Filed under: Uncategorized | Tags: distributed computing, interactive computation, reliability, theory

How do you compute over a noisy channel? Say Alice and Bob want to run a distributed algorithm, but they can only communicate over a channel where each bit is flipped either stochastically or adversarially. What is the smallest number of bits they must send in order to obtain the correct output of the algorithm, with high probability? This general problem is called Interactive Communication, or sometimes Interactive Coding/Computation – let’s use IC for short. It doesn’t take much imagination to think of applications of IC: enabling sensor nodes to compute a function on their inputs in a noisy environment; designing reliable algorithms for natural algorithms [1]; and designing attack-resistant algorithms [2], just as some examples.

Wait, you may be thinking, isn’t this problem solved by error correcting codes? No – the bits sent in the distributed algorithm may be determined only one at a time, in a dynamic manner. Even for stochastic noise, if we naively encode each bit sent, in order to get a union bound ensuring the probability of any decoding error is small, we’ll need logarithmic blowup for each bit. We can do better.

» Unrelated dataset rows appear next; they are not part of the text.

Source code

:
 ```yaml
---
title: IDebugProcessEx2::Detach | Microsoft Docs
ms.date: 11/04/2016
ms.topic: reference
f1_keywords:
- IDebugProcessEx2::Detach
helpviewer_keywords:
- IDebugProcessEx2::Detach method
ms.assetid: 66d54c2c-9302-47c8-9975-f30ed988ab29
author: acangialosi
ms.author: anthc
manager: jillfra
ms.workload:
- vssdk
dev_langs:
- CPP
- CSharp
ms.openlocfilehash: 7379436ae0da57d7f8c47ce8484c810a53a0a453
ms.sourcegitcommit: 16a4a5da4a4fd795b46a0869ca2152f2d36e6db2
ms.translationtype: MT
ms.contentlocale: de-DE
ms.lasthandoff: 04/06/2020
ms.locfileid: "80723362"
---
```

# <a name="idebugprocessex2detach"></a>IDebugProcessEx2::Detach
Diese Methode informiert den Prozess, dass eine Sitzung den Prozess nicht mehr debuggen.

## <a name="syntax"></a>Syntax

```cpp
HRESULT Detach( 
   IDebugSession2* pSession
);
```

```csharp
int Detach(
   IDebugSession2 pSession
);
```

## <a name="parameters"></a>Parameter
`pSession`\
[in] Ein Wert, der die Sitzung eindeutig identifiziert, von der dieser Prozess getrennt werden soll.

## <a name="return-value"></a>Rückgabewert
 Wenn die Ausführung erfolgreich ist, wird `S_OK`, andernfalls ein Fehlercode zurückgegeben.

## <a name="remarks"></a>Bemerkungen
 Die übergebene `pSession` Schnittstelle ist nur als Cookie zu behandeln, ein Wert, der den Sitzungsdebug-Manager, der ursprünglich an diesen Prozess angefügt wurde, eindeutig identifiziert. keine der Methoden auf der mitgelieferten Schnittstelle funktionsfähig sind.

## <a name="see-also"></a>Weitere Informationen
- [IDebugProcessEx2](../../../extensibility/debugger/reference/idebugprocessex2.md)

In fact, in the first paper on this problem, Coding for Interactive Communication, Leonard Schulman described an algorithm that requires only constant blowup, even when a constant fraction of the bits on the channel are flipped **adversarially**. Schulman’s algorithm was based on a new type of code, tree codes, designed specifically for interactive communication. After this paper was published in 1996, subsequent work focused on improving the error tolerance of Schulman’s algorithm (i.e. tolerating a larger constant fraction of errors); tuning the communication blowup to the (known) error rate; and considering the situation where the computation occurs over more than 2 parties. See the survey paper Coding for interactive computation: progress and challenges (especially Sections 3 and 4) for details.

I’ll note here that in a sense all of information theory can be though of as a subset of IC. In particular, information theory considers “only” the class of distributed algorithms where Alice has an input that she wants to send to Bob. In IC, we need to handle all possible distributed algorithms, and so in a way, it’s pretty amazing that a constant adversarial noise rate can even be tolerated.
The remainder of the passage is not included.